As we noted last week, the ASX 2000 has experienced severe underperformance to the US not only in the past two years, but since the GFC lows in March 2009. Fresh record highs across virtually all sectors in the US has made the last 5 years one of the most lucrative in history. Unfortunately one that the local market has not participated in.
However, the time has come for some of this underperformance to be reversed. The late stage of the US bull market is now being characterized by debate of when the Federal Reserve will begin to raise rates, the impact the US dollar’s strength will have on US corporations while the slump in oil prices have decimated the US oil sector. As a result of these factors large discrepancies are emerging between the performance of different industries and sectors. Gone are the days of Fed quantitative easing lifting the whole market.

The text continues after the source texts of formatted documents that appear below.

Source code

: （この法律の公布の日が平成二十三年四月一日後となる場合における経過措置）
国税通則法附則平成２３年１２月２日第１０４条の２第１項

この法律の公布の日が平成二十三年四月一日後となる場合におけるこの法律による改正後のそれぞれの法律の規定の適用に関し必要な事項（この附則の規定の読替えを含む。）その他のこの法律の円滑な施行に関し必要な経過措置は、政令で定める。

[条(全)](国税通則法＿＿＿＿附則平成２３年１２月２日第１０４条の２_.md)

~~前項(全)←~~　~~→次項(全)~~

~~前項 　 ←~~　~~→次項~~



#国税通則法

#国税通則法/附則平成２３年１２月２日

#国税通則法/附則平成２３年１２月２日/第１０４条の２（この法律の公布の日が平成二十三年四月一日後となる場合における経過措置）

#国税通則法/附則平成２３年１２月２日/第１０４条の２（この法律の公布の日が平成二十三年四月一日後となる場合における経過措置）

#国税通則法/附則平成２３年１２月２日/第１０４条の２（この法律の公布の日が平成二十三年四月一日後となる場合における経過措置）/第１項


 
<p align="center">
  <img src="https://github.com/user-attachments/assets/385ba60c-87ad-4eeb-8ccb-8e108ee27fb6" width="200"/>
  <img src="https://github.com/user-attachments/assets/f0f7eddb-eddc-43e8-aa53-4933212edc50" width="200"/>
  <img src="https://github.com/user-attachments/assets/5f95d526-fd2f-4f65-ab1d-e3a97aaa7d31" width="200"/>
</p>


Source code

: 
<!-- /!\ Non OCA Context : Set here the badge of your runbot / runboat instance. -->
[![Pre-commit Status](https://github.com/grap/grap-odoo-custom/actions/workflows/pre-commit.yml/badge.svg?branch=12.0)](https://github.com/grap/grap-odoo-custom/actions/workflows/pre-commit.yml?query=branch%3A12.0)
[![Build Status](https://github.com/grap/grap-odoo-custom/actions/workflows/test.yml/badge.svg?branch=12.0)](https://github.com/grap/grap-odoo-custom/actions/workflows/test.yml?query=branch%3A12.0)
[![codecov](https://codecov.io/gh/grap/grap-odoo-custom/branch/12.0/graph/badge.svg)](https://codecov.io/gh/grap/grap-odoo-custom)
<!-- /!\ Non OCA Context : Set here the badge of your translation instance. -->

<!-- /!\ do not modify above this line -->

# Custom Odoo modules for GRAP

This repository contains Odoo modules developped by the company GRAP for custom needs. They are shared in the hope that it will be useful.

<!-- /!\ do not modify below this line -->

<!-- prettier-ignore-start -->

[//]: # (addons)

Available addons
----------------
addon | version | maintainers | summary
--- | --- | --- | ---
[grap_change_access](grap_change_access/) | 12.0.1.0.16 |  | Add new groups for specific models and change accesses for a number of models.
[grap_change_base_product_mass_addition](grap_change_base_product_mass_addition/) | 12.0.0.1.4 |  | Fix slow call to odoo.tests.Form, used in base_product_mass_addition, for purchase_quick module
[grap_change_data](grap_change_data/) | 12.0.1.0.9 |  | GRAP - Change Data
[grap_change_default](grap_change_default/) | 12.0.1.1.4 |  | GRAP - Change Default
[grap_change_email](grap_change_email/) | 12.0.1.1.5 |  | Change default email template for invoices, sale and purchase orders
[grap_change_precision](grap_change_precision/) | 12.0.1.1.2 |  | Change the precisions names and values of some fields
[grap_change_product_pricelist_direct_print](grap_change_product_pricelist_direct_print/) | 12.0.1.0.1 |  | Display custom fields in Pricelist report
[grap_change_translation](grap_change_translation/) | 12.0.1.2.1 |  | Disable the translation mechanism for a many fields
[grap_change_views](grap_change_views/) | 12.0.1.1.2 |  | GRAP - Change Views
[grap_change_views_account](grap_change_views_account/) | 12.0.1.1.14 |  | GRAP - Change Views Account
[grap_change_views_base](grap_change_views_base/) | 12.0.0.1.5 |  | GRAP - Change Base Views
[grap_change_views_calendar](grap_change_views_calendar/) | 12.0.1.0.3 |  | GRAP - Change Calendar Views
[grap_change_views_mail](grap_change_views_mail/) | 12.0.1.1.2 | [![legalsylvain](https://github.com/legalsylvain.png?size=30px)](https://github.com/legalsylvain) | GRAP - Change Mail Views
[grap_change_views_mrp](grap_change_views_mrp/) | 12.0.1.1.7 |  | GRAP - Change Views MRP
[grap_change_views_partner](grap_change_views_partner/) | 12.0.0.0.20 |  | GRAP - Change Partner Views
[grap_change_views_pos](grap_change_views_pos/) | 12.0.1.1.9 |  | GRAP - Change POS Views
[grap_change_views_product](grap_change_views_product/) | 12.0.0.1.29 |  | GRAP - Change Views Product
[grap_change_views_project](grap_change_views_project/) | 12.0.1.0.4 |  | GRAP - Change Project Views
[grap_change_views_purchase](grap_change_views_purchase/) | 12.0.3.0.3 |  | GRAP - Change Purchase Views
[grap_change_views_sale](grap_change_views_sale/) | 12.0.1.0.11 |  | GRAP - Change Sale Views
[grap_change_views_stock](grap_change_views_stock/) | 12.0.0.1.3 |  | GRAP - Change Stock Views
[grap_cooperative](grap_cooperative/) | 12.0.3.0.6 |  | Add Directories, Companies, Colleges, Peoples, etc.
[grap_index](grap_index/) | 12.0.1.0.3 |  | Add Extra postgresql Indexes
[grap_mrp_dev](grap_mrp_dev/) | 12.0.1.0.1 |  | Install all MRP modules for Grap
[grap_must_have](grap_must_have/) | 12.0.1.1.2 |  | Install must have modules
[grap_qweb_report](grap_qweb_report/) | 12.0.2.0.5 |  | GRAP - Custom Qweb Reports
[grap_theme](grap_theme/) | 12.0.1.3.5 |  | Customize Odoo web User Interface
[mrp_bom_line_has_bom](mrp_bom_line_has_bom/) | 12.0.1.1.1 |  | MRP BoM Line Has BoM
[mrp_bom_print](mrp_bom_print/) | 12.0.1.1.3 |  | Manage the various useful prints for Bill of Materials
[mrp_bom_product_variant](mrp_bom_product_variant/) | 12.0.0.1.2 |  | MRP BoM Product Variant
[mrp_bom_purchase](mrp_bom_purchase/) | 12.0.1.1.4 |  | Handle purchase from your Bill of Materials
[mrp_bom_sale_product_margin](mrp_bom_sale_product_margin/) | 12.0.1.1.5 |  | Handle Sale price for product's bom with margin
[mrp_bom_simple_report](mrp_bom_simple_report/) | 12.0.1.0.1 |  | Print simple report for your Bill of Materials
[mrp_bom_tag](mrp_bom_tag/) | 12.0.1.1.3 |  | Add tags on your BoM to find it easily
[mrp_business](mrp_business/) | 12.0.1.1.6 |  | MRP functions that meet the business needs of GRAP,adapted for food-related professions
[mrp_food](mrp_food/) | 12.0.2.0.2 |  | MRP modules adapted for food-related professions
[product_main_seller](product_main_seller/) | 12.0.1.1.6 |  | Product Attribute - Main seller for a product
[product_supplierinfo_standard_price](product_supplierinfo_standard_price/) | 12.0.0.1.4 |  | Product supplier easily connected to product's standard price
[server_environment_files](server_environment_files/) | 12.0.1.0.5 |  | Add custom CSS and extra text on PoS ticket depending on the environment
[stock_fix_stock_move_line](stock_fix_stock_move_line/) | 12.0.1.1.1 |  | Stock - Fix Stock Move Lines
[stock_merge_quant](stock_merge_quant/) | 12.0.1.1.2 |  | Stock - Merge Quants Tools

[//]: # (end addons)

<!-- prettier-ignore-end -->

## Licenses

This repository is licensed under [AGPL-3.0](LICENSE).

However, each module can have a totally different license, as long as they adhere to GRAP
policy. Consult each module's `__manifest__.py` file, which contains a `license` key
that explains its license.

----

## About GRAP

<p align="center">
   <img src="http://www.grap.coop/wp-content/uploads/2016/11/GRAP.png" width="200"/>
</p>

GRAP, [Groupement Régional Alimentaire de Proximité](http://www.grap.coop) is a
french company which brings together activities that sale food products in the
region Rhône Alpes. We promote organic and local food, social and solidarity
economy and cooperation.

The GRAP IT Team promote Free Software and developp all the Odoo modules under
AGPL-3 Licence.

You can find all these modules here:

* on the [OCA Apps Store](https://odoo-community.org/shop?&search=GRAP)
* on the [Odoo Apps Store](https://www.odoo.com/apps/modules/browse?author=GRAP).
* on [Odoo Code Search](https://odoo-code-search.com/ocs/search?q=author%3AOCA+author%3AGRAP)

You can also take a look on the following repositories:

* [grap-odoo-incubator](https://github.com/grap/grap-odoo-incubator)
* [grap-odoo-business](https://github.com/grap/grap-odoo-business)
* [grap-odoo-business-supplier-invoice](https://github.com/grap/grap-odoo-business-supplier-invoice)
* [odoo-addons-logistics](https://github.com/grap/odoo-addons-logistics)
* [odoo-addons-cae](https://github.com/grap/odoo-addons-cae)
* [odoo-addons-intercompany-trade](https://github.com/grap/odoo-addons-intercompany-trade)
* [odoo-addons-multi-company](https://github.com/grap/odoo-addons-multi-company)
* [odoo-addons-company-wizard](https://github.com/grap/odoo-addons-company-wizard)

With central bank policy around the globe no longer acting in unison, the performance of stock markets will also differ.
As shown in the chart below the relative performance of the ASX 200 to the SP 500 has been in one single direction since 2009. As the line below falls, it reflects ASX 200 underperformance. However, now this is reversing with a break of the long-term trendline and points to a period of prolonged outperformance – something not enjoyed since the bull market of 2003-2007.
This further underpins our view that those countries with central bank support are where investors need to be exposed. Additional rate cuts by the RBA this year will see the ASX 200 push through the key 6000 level where a rapid move towards 6300 is expected. That could come over a period of weeks not months once the 6000 level is breached.
Additionally it also suggests that where the ASX 200 will merely follow the US, we should be able to break free. Investors should not panic when waking any given morning and seeing the US equities have fallen. They have fallen for very different reasons that are not applicable to us. Much like why they have enjoyed one of the best bull markets that just hasn’t been applicable to us – until now.